The Dons put in another highly acceptable European performance, and had they taken their chances against Helsinki, would have emerged with what would have been a deserved victory.
There were no failures on the night, it was another assured defensive display, and they created the sort of opportunities that must be taken on such a stage against decent opposition.
The disappointment is they failed to take three points from what was their most winnable game in the group, and with a double header against PAOK on the horizon, they are now very much up against it.
I was a bit baffled by Barry Robson’s criticism of the referee on Thursday, which seemed over the top. Yes, there should have been a red card, but the official clearly didn’t see the incident and was let down by the VAR team. That apart, I thought he did a good job.
But Barry was right to praise his side, and his confidence in the players has been validated in recent weeks.
Aberdeen had gone into the tie on the biggest high imaginable following their convincing victory at Ibrox a few days earlier.
They had to ride their luck in the early stages, but were defensively sound, and from the moment they took the lead, the players looked in control.

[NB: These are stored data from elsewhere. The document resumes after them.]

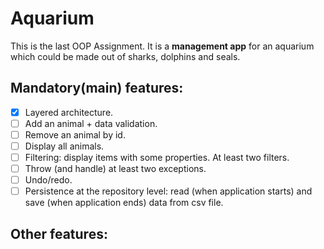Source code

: # Aquarium

This is the last OOP Assignment.
It is a **management app** for an aquarium which could be made out of sharks, dolphins and seals.

## Mandatory(main) features:
- [x] Layered architecture.
- [ ] Add an animal + data validation.
- [ ] Remove an animal by id.
- [ ] Display all animals.
- [ ] Filtering: display items with some properties. At least two filters.
- [ ] Throw (and handle) at least two exceptions.
- [ ] Undo/redo.
- [ ] Persistence at the repository level: read (when application starts) and save (when application ends) data from csv file.

## Other features:
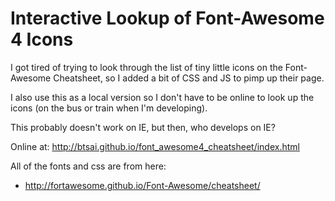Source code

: # Interactive Lookup of Font-Awesome 4 Icons

I got tired of trying to look through the list of tiny little icons on the Font-Awesome Cheatsheet, so I added a bit of CSS and JS to pimp up their page.

I also use this as a local version so I don't have to be online to look up the icons (on the bus or train when I'm developing).

This probably doesn't work on IE, but then, who develops on IE?

Online at: http://btsai.github.io/font_awesome4_cheatsheet/index.html

All of the fonts and css are from here:

* http://fortawesome.github.io/Font-Awesome/cheatsheet/

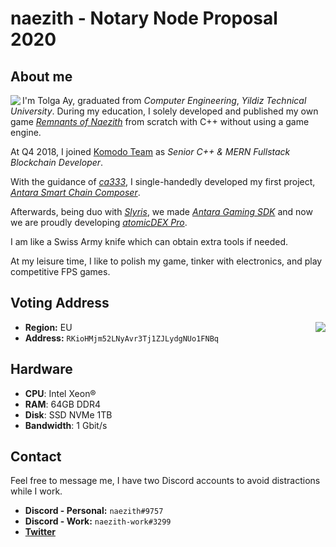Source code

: # naezith - Notary Node Proposal 2020

## About me
<img src="https://i.imgur.com/2Op0b8h.jpg" align="left">

I'm Tolga Ay, graduated from *Computer Engineering*, *Yildiz Technical University*. During my education, I solely developed and published my own game *[Remnants of Naezith](https://store.steampowered.com/app/590590)* from scratch with C++ without using a game engine.

At Q4 2018, I joined [Komodo Team](https://komodoplatform.com/about-komodo/) as *Senior C++ & MERN Fullstack Blockchain Developer*. 

With the guidance of *[ca333](https://twitter.com/0xca333)*, I single-handedly developed my first project, *[Antara Smart Chain Composer](https://composer.kmd.io/)*. 

Afterwards, being duo with *[Slyris](https://github.com/milerius)*, we made *[Antara Gaming SDK](https://youtu.be/k1vNYGzpHZ8)* and now we are proudly developing *[atomicDEX Pro](https://github.com/KomodoPlatform/atomicDEX-Pro)*.

I am like a Swiss Army knife which can obtain extra tools if needed. 

At my leisure time, I like to polish my game, tinker with electronics, and play competitive FPS games.

## Voting Address
<img src="https://i.imgur.com/xFdOADS.png" align="right">

* **Region:** EU
* **Address:** `RKioHMjm52LNyAvr3Tj1ZJLydgNUo1FNBq`

## Hardware
* **CPU**: Intel Xeon®
* **RAM**: 64GB DDR4
* **Disk**: SSD NVMe 1TB
* **Bandwidth**: 1 Gbit/s

## Contact
Feel free to message me, I have two Discord accounts to avoid distractions while I work.

* **Discord - Personal:** `naezith#9757`
* **Discord - Work:** `naezith-work#3299`
* **[Twitter](https://twitter.com/naezith)**
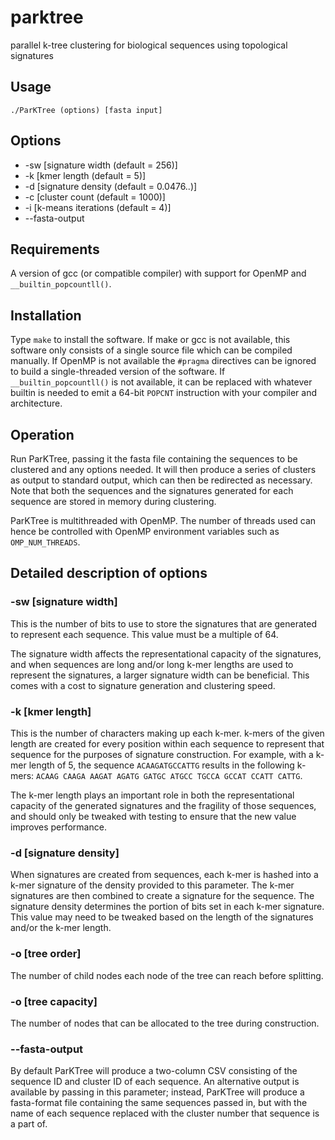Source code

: # parktree
parallel k-tree clustering for biological sequences using topological signatures 

## Usage
`./ParKTree (options) [fasta input]`

## Options
* -sw [signature width (default = 256)]
* -k [kmer length (default = 5)]
* -d [signature density (default = 0.0476..)]
* -c [cluster count (default = 1000)]
* -i [k-means iterations (default = 4)]
* --fasta-output

## Requirements

A version of gcc (or compatible compiler) with support for OpenMP and `__builtin_popcountll()`. 

## Installation

Type `make` to install the software. If make or gcc is not available, this software only consists of a single source file which can be compiled manually. If OpenMP is not available the `#pragma` directives can be ignored to build a single-threaded version of the software. If `__builtin_popcountll()` is not available, it can be replaced with whatever builtin is needed to emit a 64-bit `POPCNT` instruction with your compiler and architecture.

## Operation

Run ParKTree, passing it the fasta file containing the sequences to be clustered and any options needed. It will then produce a series of clusters as output to standard output, which can then be redirected as necessary. Note that both the sequences and the signatures generated for each sequence are stored in memory during clustering.

ParKTree is multithreaded with OpenMP. The number of threads used can hence be controlled with OpenMP environment variables such as `OMP_NUM_THREADS`.

## Detailed description of options

### -sw [signature width]

This is the number of bits to use to store the signatures that are generated to represent each sequence. This value must be a multiple of 64.

The signature width affects the representational capacity of the signatures, and when sequences are long and/or long k-mer lengths are used to represent the signatures, a larger signature width can be beneficial. This comes with a cost to signature generation and clustering speed.

### -k [kmer length]

This is the number of characters making up each k-mer. k-mers of the given length are created for every position within each sequence to represent that sequence for the purposes of signature construction. For example, with a k-mer length of 5, the sequence `ACAAGATGCCATTG` results in the following k-mers: `ACAAG CAAGA AAGAT AGATG GATGC ATGCC TGCCA GCCAT CCATT CATTG`.

The k-mer length plays an important role in both the representational capacity of the generated signatures and the fragility of those sequences, and should only be tweaked with testing to ensure that the new value improves performance.

### -d [signature density]

When signatures are created from sequences, each k-mer is hashed into a k-mer signature of the density provided to this parameter. The k-mer signatures are then combined to create a signature for the sequence. The signature density determines the portion of bits set in each k-mer signature. This value may need to be tweaked based on the length of the signatures and/or the k-mer length.

### -o [tree order]

The number of child nodes each node of the tree can reach before splitting.

### -o [tree capacity]

The number of nodes that can be allocated to the tree during construction.

### --fasta-output

By default ParKTree will produce a two-column CSV consisting of the sequence ID and cluster ID of each sequence. An alternative output is available by passing in this parameter; instead, ParKTree will produce a fasta-format file containing the same sequences passed in, but with the name of each sequence replaced with the cluster number that sequence is a part of.
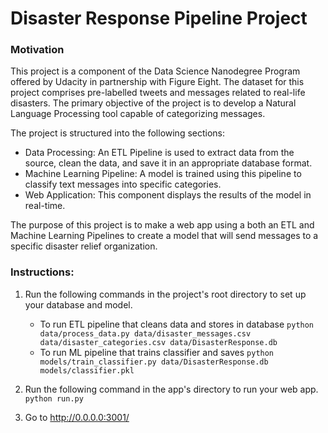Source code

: # Disaster Response Pipeline Project

### Motivation
This project is a component of the Data Science Nanodegree Program offered by Udacity in partnership with Figure Eight. The dataset for this project comprises pre-labelled tweets and messages related to real-life disasters. The primary objective of the project is to develop a Natural Language Processing tool capable of categorizing messages.

The project is structured into the following sections:

- Data Processing: An ETL Pipeline is used to extract data from the source, clean the data, and save it in an appropriate database format.
- Machine Learning Pipeline: A model is trained using this pipeline to classify text messages into specific categories.
- Web Application: This component displays the results of the model in real-time.

The purpose of this project is to make a web app using a both an ETL and Machine Learning Pipelines to create a model that will send messages to a specific disaster relief organization. 

### Instructions:
1. Run the following commands in the project's root directory to set up your database and model.

    - To run ETL pipeline that cleans data and stores in database
        `python data/process_data.py data/disaster_messages.csv data/disaster_categories.csv data/DisasterResponse.db`
    - To run ML pipeline that trains classifier and saves
        `python models/train_classifier.py data/DisasterResponse.db models/classifier.pkl`

2. Run the following command in the app's directory to run your web app.
    `python run.py`

3. Go to http://0.0.0.0:3001/

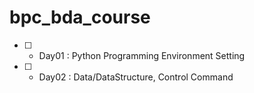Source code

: # bpc_bda_course

- [ ] * Day01 : Python Programming Environment Setting
- [ ] * Day02 : Data/DataStructure, Control Command
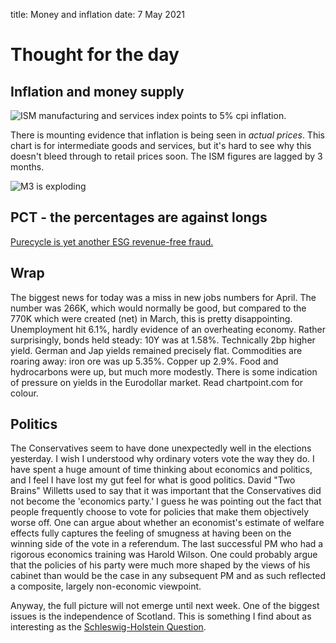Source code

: title: Money and inflation
date: 7 May 2021

# Thought for the day

## Inflation and money supply

![ISM manufacturing and services index points to 5% cpi inflation.](https://cdn.substack.com/image/fetch/f_auto,q_auto:good,fl_progressive:steep/https%3A%2F%2Fbucketeer-e05bbc84-baa3-437e-9518-adb32be77984.s3.amazonaws.com%2Fpublic%2Fimages%2F00d2622b-9470-4abc-b250-ebec5dce3017_501x282.png)

There is mounting evidence that inflation is being seen in _actual prices_. This chart is for intermediate goods and services, but it's hard to see why this doesn't bleed through to retail prices soon. The ISM figures are lagged by 3 months.

![M3 is exploding](https://fred.stlouisfed.org/graph/fredgraph.png?g=DKAg)
## PCT - the percentages are against longs
 
[Purecycle is yet another ESG revenue-free fraud.](https://hindenburgresearch.com/purecycle/)
 
## Wrap
 
 The biggest news for today was a miss in new jobs numbers for April. The number was 266K, which would normally be good, but compared to the 770K which were created (net) in March, this is pretty disappointing. Unemployment hit 6.1%, hardly evidence of an overheating economy. 
Rather surprisingly, bonds held steady: 10Y was at 1.58%. Technically 2bp higher yield. German and Jap yields remained precisely flat.
Commodities are roaring away: iron ore was up 5.35%. Copper up 2.9%. Food and hydrocarbons were up, but much more modestly.
There is some indication of pressure on yields in the Eurodollar market. Read chartpoint.com for colour.

## Politics

The Conservatives seem to have done unexpectedly well in the elections yesterday.
I wish I understood why ordinary voters vote the way they do. 
I have spent a huge amount of time thinking about economics and politics, and I feel I have lost my gut feel for what is good politics.
David "Two Brains" Willetts used to say that it was important that the Conservatives did not become the 'economics party.' 
I guess he was pointing out the fact that people frequently choose to vote for policies that make them objectively worse off. 
One can argue about whether an economist's estimate of welfare effects fully captures the feeling of smugness at having been on the winning side of the vote in a referendum. 
The last successful PM who had a rigorous economics training was Harold Wilson. One could probably argue that the policies of his party were much more shaped by the views of his cabinet than would be the case in any subsequent PM and as such reflected a composite, largely non-economic viewpoint. 

Anyway, the full picture will not emerge until next week. One of the biggest issues is the independence of Scotland. This is something I find about as interesting as the [Schleswig-Holstein Question](https://en.wikipedia.org/wiki/Schleswig-Holstein_Question).



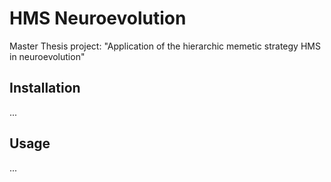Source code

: # HMS Neuroevolution

Master Thesis project: "Application of the hierarchic memetic strategy HMS in neuroevolution"

## Installation

...

## Usage

...
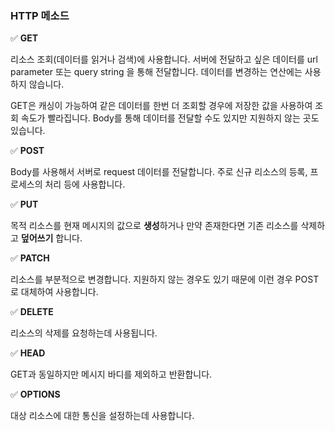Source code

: ### HTTP 메소드

✅ **GET**

리소스 조회(데이터를 읽거나 검색)에 사용합니다.
서버에 전달하고 싶은 데이터를 url parameter 또는 query string 을 통해 전달합니다.
데이터를 변경하는 연산에는 사용하지 않습니다.

GET은 캐싱이 가능하여 같은 데이터를 한번 더 조회할 경우에 저장한 값을 사용하여 조회 속도가 빨라집니다.
Body를 통해 데이터를 전달할 수도 있지만 지원하지 않는 곳도 있습니다.

✅ **POST**

Body를 사용해서 서버로 request 데이터를 전달합니다.
주로 신규 리소스의 등록, 프로세스의 처리 등에 사용합니다.

✅ **PUT**

목적 리소스를 현재 메시지의 값으로 **생성**하거나 만약 존재한다면 기존 리소스를 삭제하고 **덮어쓰기** 합니다.

✅ **PATCH**

리소스를 부분적으로 변경합니다.
지원하지 않는 경우도 있기 때문에 이런 경우 POST로 대체하여 사용합니다.

✅ **DELETE**

리소스의 삭제를 요청하는데 사용됩니다.

✅ **HEAD**

GET과 동일하지만 메시지 바디를 제외하고 반환합니다. 

✅ **OPTIONS**

대상 리소스에 대한 통신을 설정하는데 사용합니다.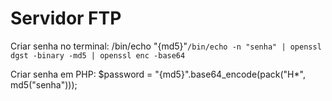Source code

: # Servidor FTP

Criar senha no terminal:
/bin/echo "{md5}"`/bin/echo -n "senha" | openssl dgst -binary -md5 | openssl enc -base64`

Criar senha em PHP:
$password = "{md5}".base64_encode(pack("H*", md5("senha")));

I said from the off that Stefan Gartenmann looked the real deal, and he has proved an astute signing. Not only does he do the job he is employed for, but he pounced for the crucial opening goal against Rangers, and that set the side up for what was a dream afternoon.
The last few performances have made it clear the guys now have the self-belief required to compete at the top level, the new boys have settled in, and they look well placed to successfully come through what had appeared a demanding period.
The win in Glasgow pushed the Dons up to a more comfortable position in the table and was a serious blow to Rangers; their third defeat of the campaign already making it highly unlikely they will genuinely challenge Celtic for the title.
It also spelled the end for Michael Beale. He departed having proclaimed they should never be losing at home to “a team like Aberdeen”, a somewhat bizarre comment, but one which was perhaps borne out of the pressure he was under at that time.
You have to wonder where they go next. Making the right appointment is key at any club, but particularly so at one like Rangers. This is the third successive year they have been in this situation; get it wrong again and the gap between them and their city rivals will become embarrassing.
Celtic lost again on Wednesday night, further evidence that the premier tournament is now a step too far for Scottish football. Yes, they played some good football, and yes, they competed, but it was still another defeat, and the statistics prove my assertion.
Last season, Rangers compiled the worst ever campaign of any team in the Champions League group stages, while Celtic have the lowest win percentage of any side to have competed on a regular basis.
It has reached the point where participation in the groups is now nothing more than a money making venture for our clubs.
Ryder Cup lived up to the billing
The 2023 Ryder Cup did not disappoint, the biennial contest once again providing some of the most dramatic and compelling moments of the sporting year.
Virtually from the first game on Friday, Europe took a stranglehold, and although the USA staged a partial comeback on the Sunday, Luke Donald’s team always looked likely to prevail.
It was an outstanding week for the captain and his players, each and every one of them contributing to a comprehensive victory.
Unlike the Americans, once again weakened by individual priorities, Europe played as a team and thoroughly deserved to reclaim the trophy.
The celebrations were extensive and some of the footage from the team coach was outstanding, a brilliant look behind the scenes, and a clear indication of just how much the win meant to the players.
I’m already looking forward to Bethpage Black in 2025.